§ **Exercise description**:
Write out again only the lines running from the one that contains "The GitHub interface" to the end of the records below, including both the first and the last.

§ **Records supplied**:
::::::

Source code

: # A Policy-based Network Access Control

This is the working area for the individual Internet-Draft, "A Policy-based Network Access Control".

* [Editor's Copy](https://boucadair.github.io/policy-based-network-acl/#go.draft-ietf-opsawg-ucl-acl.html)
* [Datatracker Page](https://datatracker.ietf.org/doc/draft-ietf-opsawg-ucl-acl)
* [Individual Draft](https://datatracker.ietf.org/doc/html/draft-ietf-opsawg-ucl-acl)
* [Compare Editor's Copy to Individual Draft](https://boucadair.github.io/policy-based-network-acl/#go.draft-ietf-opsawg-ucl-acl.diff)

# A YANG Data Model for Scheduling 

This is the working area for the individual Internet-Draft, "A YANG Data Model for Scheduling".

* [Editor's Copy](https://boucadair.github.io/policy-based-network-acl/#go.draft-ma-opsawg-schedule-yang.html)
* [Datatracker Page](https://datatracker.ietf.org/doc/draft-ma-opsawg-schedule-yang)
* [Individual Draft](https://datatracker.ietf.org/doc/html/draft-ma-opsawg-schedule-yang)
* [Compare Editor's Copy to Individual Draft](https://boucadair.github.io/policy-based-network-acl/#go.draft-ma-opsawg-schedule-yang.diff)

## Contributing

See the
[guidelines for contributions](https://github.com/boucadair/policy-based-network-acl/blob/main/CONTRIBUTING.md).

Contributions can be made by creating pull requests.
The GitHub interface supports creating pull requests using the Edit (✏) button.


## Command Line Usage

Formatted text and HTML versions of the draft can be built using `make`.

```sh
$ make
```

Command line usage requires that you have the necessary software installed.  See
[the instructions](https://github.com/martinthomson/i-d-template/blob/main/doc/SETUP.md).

::::::

§ **Answer section**:
The GitHub interface supports creating pull requests using the Edit (✏) button.


## Command Line Usage

Formatted text and HTML versions of the draft can be built using `make`.

```sh
$ make
```

Command line usage requires that you have the necessary software installed.  See
[the instructions](https://github.com/martinthomson/i-d-template/blob/main/doc/SETUP.md).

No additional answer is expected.